* **WHAT YOU WILL DO**
Nothing beyond the line containing "program from response" should be printed; print each line exactly from the first line of the listing below through it.
Segment Start: EXTRACTED MATERIAL
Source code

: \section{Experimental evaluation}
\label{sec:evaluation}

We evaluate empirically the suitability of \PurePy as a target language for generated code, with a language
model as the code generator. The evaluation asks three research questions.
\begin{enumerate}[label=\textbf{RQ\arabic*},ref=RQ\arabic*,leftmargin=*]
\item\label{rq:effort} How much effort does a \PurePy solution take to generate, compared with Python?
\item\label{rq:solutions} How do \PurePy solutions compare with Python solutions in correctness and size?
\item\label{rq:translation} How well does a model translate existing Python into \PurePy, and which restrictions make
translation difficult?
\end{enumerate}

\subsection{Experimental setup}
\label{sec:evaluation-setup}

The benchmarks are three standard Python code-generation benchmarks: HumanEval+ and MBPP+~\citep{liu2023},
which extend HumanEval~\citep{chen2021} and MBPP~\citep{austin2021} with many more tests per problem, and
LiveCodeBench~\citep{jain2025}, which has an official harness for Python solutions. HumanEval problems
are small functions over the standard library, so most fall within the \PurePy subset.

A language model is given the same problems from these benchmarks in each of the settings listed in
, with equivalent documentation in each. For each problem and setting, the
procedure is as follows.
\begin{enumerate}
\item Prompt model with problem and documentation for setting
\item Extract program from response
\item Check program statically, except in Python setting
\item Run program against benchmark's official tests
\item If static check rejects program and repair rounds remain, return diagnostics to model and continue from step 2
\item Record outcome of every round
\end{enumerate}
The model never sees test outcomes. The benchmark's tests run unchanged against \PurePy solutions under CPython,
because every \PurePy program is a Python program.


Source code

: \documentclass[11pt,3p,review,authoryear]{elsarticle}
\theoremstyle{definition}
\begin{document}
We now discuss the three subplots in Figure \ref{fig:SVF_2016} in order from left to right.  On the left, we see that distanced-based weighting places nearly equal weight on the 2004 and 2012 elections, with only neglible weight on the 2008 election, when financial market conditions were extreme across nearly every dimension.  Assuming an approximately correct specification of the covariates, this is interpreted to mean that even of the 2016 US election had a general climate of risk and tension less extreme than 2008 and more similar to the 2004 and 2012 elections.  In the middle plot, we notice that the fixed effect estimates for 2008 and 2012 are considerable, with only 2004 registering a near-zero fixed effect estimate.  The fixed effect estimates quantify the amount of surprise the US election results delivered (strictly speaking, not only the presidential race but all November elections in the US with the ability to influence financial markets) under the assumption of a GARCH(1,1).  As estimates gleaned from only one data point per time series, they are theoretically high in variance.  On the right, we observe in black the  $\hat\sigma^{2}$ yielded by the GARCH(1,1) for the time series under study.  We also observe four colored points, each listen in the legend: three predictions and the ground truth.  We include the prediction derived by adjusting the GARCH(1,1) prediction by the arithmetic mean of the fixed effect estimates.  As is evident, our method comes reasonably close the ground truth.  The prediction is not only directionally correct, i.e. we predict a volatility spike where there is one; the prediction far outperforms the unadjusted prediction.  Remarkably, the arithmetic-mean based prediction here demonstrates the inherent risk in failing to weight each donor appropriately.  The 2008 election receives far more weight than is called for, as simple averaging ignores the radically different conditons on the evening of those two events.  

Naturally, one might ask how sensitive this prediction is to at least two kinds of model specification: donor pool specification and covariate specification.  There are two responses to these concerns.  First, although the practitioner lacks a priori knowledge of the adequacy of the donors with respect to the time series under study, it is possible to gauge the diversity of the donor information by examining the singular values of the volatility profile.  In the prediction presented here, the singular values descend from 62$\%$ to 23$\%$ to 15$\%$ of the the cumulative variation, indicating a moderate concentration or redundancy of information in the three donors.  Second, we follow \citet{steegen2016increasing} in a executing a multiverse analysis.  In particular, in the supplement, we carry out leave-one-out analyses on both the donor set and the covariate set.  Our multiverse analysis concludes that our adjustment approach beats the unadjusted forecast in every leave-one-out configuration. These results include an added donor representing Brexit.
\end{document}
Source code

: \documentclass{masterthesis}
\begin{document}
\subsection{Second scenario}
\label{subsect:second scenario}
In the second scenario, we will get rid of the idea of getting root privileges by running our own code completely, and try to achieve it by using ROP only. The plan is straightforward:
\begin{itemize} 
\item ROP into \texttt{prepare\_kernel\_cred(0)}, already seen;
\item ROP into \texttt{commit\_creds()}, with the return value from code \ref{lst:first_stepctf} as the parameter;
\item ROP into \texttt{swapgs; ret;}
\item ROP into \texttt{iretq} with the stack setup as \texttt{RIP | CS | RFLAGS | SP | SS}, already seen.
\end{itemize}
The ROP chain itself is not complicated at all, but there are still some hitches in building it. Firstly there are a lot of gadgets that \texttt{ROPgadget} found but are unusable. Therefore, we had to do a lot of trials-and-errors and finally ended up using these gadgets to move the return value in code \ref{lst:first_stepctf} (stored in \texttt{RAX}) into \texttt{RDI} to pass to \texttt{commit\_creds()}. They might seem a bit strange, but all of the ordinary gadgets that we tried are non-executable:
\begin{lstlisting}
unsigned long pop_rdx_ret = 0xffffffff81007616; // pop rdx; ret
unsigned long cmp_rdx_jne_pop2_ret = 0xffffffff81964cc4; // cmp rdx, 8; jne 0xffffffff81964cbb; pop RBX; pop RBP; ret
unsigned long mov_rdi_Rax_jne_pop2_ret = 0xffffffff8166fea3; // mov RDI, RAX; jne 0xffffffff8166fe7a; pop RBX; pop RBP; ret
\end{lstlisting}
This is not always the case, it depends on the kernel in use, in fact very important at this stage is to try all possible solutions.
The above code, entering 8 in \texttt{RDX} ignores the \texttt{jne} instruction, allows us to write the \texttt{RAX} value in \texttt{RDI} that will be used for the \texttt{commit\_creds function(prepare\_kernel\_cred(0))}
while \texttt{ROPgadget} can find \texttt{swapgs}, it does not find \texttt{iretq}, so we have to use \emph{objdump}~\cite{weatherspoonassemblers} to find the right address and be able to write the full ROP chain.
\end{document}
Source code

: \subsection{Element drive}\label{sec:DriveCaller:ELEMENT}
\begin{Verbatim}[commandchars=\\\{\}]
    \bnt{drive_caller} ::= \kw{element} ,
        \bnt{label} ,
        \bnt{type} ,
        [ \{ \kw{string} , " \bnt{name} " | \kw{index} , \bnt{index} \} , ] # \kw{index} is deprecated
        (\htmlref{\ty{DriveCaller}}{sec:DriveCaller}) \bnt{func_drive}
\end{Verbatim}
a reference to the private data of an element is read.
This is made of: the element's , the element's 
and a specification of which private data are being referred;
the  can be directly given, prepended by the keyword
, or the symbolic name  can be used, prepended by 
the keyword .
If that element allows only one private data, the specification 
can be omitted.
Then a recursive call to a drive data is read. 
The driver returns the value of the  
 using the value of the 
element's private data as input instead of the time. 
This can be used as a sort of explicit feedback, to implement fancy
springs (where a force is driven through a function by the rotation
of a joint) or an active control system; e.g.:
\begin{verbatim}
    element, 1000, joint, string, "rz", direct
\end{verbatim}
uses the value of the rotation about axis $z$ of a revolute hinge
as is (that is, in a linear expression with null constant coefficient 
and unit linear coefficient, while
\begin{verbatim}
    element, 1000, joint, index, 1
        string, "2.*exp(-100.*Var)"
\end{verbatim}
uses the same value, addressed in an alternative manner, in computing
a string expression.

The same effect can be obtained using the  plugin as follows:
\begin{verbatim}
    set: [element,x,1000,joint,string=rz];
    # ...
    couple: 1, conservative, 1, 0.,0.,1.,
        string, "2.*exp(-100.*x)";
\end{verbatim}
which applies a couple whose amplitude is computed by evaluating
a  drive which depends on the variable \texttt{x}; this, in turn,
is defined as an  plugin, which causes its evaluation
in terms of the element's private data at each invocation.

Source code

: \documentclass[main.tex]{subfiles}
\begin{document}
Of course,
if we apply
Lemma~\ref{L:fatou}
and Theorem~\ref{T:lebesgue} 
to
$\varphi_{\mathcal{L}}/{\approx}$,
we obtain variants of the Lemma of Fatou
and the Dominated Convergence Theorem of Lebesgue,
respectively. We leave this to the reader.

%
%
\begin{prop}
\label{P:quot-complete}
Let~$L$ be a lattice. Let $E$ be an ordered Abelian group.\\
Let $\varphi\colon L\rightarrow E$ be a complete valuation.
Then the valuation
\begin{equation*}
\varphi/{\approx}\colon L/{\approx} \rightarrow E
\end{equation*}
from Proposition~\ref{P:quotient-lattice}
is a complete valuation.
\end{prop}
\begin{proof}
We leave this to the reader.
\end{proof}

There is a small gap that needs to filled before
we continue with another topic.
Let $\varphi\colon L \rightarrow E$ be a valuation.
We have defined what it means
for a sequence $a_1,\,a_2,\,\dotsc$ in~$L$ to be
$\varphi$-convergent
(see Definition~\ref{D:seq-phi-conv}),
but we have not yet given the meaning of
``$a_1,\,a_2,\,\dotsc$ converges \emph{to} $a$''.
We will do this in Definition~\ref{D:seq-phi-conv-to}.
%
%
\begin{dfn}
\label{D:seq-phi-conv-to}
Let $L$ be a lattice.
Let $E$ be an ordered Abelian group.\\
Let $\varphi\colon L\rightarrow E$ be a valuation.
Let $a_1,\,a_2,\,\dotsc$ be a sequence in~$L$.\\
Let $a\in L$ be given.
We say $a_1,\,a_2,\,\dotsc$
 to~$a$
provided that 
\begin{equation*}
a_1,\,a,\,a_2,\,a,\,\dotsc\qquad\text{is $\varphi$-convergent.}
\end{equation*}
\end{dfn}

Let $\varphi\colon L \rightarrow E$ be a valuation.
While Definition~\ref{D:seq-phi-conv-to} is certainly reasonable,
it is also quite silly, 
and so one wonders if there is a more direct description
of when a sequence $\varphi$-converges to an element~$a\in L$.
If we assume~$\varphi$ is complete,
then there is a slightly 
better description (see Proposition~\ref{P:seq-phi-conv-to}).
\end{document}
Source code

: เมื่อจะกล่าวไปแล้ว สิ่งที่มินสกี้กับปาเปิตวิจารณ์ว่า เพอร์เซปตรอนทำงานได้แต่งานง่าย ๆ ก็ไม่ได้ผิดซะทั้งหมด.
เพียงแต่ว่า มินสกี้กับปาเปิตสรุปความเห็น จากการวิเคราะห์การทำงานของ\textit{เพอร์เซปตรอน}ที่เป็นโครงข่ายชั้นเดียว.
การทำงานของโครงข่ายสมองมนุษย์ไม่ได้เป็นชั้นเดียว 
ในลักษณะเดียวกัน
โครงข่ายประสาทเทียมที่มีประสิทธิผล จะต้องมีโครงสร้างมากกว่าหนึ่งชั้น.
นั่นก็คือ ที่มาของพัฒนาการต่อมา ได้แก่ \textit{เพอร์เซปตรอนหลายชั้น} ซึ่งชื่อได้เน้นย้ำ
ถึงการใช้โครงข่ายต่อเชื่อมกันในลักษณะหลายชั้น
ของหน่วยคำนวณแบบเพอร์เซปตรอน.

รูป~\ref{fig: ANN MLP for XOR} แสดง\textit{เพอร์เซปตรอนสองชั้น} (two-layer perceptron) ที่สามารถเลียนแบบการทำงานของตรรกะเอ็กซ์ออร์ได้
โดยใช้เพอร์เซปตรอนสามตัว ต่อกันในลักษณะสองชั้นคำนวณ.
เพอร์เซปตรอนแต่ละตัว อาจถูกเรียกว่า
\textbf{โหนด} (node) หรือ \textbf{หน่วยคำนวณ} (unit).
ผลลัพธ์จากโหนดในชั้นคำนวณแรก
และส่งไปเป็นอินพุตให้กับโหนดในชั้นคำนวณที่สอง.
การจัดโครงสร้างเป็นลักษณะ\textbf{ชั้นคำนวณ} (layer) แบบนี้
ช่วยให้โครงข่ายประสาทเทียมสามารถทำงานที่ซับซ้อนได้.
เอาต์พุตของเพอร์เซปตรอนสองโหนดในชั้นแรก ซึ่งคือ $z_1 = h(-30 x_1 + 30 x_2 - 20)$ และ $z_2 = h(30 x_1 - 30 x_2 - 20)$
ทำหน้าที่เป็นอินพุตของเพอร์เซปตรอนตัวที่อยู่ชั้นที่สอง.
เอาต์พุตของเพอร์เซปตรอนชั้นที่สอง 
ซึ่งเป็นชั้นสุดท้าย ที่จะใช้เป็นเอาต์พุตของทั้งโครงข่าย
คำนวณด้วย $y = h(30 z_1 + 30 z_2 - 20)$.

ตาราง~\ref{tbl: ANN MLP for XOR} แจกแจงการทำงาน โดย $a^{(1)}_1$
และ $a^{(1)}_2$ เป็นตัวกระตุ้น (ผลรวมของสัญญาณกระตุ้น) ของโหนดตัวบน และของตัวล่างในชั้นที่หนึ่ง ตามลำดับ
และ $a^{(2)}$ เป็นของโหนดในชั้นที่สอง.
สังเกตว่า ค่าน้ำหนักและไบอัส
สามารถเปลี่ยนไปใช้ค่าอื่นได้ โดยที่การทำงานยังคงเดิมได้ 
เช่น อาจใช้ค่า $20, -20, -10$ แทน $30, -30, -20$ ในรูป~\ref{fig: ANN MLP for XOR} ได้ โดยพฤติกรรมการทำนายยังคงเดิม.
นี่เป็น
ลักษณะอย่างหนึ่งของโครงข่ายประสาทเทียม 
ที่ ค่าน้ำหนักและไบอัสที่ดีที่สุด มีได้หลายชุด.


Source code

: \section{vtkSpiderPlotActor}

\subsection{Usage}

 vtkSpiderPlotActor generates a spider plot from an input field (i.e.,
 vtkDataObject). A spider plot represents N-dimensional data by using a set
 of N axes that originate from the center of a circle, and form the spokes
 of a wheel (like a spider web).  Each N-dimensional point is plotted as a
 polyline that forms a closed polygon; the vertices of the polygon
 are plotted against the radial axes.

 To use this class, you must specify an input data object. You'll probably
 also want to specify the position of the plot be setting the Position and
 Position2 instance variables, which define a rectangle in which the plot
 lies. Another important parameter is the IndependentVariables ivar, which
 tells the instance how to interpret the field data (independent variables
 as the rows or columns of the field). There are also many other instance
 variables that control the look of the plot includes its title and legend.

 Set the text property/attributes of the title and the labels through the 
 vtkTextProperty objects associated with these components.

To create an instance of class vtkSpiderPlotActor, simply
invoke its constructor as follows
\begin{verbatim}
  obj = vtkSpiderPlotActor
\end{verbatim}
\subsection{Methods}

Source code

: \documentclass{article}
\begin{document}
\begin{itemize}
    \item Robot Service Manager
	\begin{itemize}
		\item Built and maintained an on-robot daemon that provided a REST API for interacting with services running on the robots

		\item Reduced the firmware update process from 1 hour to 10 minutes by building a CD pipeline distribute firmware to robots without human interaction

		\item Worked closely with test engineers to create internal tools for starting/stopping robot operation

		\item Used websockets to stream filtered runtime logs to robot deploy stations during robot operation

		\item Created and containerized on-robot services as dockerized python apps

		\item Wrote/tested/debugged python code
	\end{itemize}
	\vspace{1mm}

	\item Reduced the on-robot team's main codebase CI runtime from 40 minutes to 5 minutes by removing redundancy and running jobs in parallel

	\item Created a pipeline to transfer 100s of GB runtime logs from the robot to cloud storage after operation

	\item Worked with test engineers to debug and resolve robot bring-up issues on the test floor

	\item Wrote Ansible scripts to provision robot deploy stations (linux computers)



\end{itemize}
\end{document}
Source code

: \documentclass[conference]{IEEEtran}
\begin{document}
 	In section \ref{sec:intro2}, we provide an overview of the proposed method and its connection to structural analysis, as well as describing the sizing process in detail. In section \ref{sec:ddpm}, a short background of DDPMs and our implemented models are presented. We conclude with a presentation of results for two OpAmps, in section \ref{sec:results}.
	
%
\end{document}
Segment End: EXTRACTED MATERIAL
* **RESULT OF THE EXERCISE**
Source code

: \section{Experimental evaluation}
\label{sec:evaluation}

We evaluate empirically the suitability of \PurePy as a target language for generated code, with a language
model as the code generator. The evaluation asks three research questions.
\begin{enumerate}[label=\textbf{RQ\arabic*},ref=RQ\arabic*,leftmargin=*]
\item\label{rq:effort} How much effort does a \PurePy solution take to generate, compared with Python?
\item\label{rq:solutions} How do \PurePy solutions compare with Python solutions in correctness and size?
\item\label{rq:translation} How well does a model translate existing Python into \PurePy, and which restrictions make
translation difficult?
\end{enumerate}

\subsection{Experimental setup}
\label{sec:evaluation-setup}

The benchmarks are three standard Python code-generation benchmarks: HumanEval+ and MBPP+~\citep{liu2023},
which extend HumanEval~\citep{chen2021} and MBPP~\citep{austin2021} with many more tests per problem, and
LiveCodeBench~\citep{jain2025}, which has an official harness for Python solutions. HumanEval problems
are small functions over the standard library, so most fall within the \PurePy subset.

A language model is given the same problems from these benchmarks in each of the settings listed in
, with equivalent documentation in each. For each problem and setting, the
procedure is as follows.
\begin{enumerate}
\item Prompt model with problem and documentation for setting
\item Extract program from response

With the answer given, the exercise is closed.